▶ **What the task requires**
Retype, without alteration, each line from the line containing "context, broken association" to the final line of the records.

== Extracted data

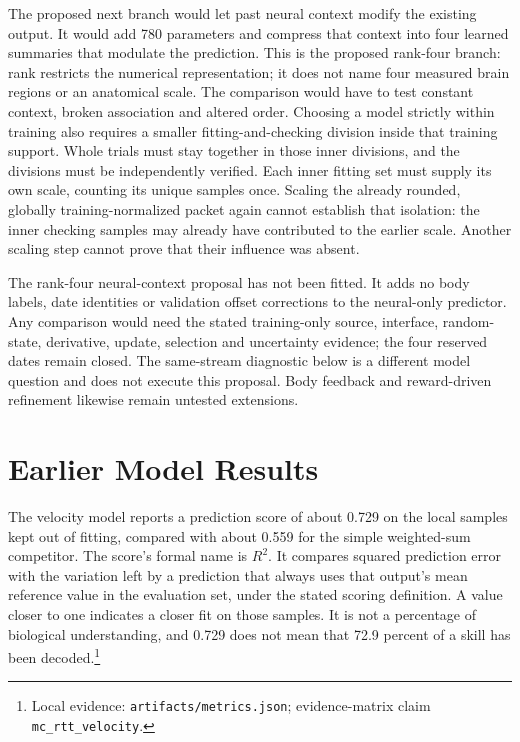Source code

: The proposed next branch would let past neural context modify the existing
output. It would add 780 parameters and compress that context into four learned
summaries that modulate the prediction. This is the proposed rank-four branch:
rank restricts the numerical representation; it does not name four measured
brain regions or an anatomical scale. The comparison would have to test constant
context, broken association and altered order. Choosing a model strictly within
training also requires a smaller fitting-and-checking division inside that
training support. Whole trials must stay together in those inner divisions,
and the divisions must be independently verified. Each inner fitting set must
supply its own scale, counting its unique samples once. Scaling the already
rounded, globally training-normalized packet again cannot establish that
isolation: the inner checking samples may already have contributed to the
earlier scale. Another scaling step cannot prove that their influence was absent.

The rank-four neural-context proposal has not been fitted. It adds no body labels, date identities or validation offset corrections to the neural-only predictor. Any comparison would need the stated training-only source, interface, random-state, derivative, update, selection and uncertainty evidence; the four reserved dates remain closed. The same-stream diagnostic below is a different model question and does not execute this proposal. Body feedback and reward-driven refinement likewise remain untested extensions.




\section{Earlier Model Results}

The velocity model reports a prediction score of about 0.729 on the local samples kept out of fitting, compared with about 0.559 for the simple weighted-sum competitor. The score's formal name is $R^2$. It compares squared prediction error with the variation left by a prediction that always uses that output's mean reference value in the evaluation set, under the stated scoring definition. A value closer to one indicates a closer fit on those samples. It is not a percentage of biological understanding, and 0.729 does not mean that 72.9 percent of a skill has been decoded.\footnote{Local evidence: \texttt{artifacts/metrics.json}; evidence-matrix claim \texttt{mc\_rtt\_velocity}.}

====

▶ **Response**
context, broken association and altered order. Choosing a model strictly within
training also requires a smaller fitting-and-checking division inside that
training support. Whole trials must stay together in those inner divisions,
and the divisions must be independently verified. Each inner fitting set must
supply its own scale, counting its unique samples once. Scaling the already
rounded, globally training-normalized packet again cannot establish that
isolation: the inner checking samples may already have contributed to the
earlier scale. Another scaling step cannot prove that their influence was absent.

The rank-four neural-context proposal has not been fitted. It adds no body labels, date identities or validation offset corrections to the neural-only predictor. Any comparison would need the stated training-only source, interface, random-state, derivative, update, selection and uncertainty evidence; the four reserved dates remain closed. The same-stream diagnostic below is a different model question and does not execute this proposal. Body feedback and reward-driven refinement likewise remain untested extensions.




\section{Earlier Model Results}

The velocity model reports a prediction score of about 0.729 on the local samples kept out of fitting, compared with about 0.559 for the simple weighted-sum competitor. The score's formal name is $R^2$. It compares squared prediction error with the variation left by a prediction that always uses that output's mean reference value in the evaluation set, under the stated scoring definition. A value closer to one indicates a closer fit on those samples. It is not a percentage of biological understanding, and 0.729 does not mean that 72.9 percent of a skill has been decoded.\footnote{Local evidence: \texttt{artifacts/metrics.json}; evidence-matrix claim \texttt{mc\_rtt\_velocity}.}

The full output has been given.